**What you should do**: Could you count the lines below that include the word "cases" and give only the number?

**Supplied data**:
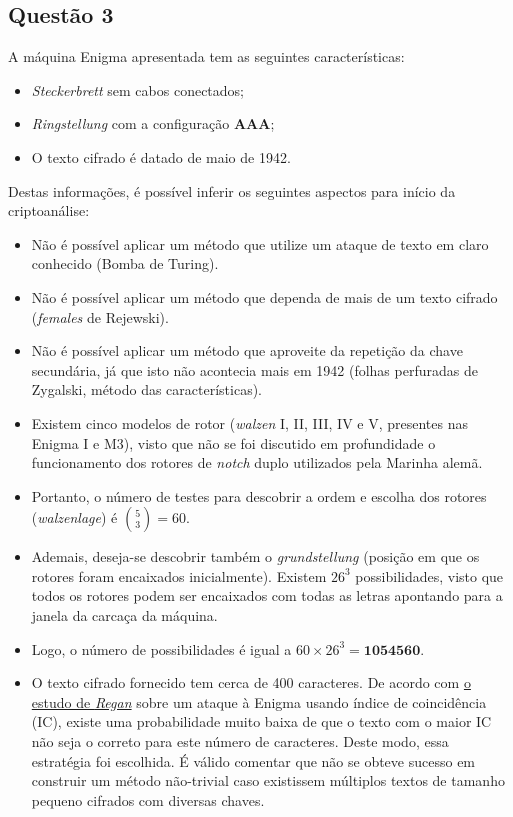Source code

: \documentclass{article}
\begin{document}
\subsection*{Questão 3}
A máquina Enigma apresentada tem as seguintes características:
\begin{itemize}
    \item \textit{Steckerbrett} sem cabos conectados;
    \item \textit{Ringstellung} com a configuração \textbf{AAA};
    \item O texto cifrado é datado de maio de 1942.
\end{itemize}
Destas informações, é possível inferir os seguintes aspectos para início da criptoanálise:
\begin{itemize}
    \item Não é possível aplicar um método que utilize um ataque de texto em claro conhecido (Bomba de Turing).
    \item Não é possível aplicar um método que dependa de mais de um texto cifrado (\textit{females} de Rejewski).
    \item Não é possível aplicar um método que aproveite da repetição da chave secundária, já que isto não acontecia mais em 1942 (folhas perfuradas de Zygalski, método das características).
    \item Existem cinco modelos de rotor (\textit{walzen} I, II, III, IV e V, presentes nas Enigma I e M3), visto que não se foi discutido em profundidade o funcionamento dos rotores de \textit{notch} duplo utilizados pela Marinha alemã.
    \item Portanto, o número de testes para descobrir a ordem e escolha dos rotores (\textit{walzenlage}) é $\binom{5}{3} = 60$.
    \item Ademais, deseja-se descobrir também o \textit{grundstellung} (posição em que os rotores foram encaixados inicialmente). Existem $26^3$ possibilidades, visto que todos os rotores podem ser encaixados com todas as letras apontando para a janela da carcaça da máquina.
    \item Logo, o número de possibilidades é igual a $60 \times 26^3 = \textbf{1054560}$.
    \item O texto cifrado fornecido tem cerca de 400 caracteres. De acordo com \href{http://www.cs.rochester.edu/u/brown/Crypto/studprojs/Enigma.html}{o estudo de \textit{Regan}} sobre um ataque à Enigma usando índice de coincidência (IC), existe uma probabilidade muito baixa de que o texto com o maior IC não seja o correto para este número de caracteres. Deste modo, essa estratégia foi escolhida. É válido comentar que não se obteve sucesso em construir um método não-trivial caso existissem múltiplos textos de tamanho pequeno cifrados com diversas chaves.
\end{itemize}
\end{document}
---
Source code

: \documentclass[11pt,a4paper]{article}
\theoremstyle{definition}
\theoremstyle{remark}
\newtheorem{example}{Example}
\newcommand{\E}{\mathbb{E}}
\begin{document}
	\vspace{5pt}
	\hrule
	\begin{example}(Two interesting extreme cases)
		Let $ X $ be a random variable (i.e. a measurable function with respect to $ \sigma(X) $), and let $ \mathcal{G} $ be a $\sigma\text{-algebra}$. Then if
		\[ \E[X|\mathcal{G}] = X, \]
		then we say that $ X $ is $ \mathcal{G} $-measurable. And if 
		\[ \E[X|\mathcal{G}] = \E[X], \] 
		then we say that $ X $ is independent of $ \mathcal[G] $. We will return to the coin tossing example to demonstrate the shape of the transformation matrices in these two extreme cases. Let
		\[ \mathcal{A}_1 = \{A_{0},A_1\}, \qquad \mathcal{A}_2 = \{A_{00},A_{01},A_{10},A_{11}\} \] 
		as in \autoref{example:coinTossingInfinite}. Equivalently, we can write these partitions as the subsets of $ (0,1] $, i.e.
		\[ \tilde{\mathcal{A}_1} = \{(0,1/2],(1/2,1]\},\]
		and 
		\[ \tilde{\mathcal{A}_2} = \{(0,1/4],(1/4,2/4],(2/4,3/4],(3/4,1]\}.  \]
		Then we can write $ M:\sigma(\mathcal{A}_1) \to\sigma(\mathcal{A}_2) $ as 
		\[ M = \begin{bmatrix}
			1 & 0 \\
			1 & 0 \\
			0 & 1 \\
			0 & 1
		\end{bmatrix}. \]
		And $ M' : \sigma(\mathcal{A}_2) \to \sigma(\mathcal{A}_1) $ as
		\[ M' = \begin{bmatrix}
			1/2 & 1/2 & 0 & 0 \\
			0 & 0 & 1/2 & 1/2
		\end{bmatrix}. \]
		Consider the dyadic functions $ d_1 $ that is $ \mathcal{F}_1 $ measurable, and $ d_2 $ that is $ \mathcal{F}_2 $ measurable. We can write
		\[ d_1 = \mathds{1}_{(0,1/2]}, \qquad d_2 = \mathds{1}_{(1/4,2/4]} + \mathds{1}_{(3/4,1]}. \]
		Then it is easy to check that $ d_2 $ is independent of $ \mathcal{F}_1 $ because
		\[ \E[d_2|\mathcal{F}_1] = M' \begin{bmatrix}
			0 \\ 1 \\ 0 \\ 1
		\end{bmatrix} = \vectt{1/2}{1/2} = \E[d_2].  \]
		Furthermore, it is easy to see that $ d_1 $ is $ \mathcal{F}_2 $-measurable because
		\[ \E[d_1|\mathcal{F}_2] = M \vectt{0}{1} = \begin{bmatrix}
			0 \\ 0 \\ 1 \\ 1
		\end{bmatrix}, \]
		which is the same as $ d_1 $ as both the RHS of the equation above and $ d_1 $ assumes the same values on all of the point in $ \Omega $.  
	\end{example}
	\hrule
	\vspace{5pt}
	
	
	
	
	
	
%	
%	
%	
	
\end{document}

**Result for this exercise**: 2